#### INSTRUCTIONS TO FOLLOW:
Retype word for word the lines of the data below, from the first to the one bearing "- upgrade travis", with that one included.

_ _ _ _

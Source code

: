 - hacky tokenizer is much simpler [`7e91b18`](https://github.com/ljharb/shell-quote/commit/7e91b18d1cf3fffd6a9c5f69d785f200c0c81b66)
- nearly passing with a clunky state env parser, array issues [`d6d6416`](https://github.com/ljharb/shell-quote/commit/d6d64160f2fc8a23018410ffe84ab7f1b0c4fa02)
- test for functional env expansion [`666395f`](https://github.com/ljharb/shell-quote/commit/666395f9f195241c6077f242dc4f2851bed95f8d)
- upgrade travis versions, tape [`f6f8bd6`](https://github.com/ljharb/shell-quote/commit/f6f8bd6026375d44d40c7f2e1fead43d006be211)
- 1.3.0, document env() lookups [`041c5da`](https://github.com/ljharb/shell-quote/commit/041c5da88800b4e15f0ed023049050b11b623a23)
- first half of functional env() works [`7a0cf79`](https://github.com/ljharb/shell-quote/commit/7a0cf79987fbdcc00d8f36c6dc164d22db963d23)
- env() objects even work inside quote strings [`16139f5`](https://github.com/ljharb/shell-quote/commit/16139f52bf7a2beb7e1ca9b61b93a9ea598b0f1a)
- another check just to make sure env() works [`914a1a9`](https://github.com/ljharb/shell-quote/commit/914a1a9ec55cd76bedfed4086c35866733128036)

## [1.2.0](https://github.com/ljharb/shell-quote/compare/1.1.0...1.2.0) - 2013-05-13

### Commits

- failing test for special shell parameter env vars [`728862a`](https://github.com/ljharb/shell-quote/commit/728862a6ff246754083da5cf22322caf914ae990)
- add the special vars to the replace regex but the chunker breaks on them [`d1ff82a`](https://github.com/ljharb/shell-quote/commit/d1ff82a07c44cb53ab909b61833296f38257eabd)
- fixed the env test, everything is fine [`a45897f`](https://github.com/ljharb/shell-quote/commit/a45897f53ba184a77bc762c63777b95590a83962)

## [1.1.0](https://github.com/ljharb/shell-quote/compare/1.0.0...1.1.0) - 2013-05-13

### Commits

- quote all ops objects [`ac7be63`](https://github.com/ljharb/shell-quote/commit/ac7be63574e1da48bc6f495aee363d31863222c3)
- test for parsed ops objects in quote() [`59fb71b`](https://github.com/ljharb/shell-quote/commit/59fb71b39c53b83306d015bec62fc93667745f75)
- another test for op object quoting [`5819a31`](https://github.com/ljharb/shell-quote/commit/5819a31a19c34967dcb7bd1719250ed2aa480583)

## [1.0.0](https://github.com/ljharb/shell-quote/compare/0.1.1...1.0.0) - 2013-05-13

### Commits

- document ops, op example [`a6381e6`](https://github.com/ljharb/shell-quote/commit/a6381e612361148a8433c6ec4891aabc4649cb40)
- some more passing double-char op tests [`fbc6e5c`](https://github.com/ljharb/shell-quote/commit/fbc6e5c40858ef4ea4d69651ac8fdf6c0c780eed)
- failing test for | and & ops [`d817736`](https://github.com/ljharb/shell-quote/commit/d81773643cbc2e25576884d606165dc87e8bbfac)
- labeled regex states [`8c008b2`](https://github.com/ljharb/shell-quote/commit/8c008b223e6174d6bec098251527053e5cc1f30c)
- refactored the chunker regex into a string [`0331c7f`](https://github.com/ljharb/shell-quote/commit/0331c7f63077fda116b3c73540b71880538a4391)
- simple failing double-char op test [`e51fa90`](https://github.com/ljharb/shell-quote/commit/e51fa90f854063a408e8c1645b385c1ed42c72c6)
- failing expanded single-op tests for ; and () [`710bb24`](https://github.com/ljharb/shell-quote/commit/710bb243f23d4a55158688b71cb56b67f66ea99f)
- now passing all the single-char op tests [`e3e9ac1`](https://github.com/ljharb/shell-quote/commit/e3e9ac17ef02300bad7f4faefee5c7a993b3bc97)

_ _ _ _

#### RESPONSE TO THE EXERCISE:
Source code

: - hacky tokenizer is much simpler [`7e91b18`](https://github.com/ljharb/shell-quote/commit/7e91b18d1cf3fffd6a9c5f69d785f200c0c81b66)
- nearly passing with a clunky state env parser, array issues [`d6d6416`](https://github.com/ljharb/shell-quote/commit/d6d64160f2fc8a23018410ffe84ab7f1b0c4fa02)
- test for functional env expansion [`666395f`](https://github.com/ljharb/shell-quote/commit/666395f9f195241c6077f242dc4f2851bed95f8d)
- upgrade travis versions, tape [`f6f8bd6`](https://github.com/ljharb/shell-quote/commit/f6f8bd6026375d44d40c7f2e1fead43d006be211)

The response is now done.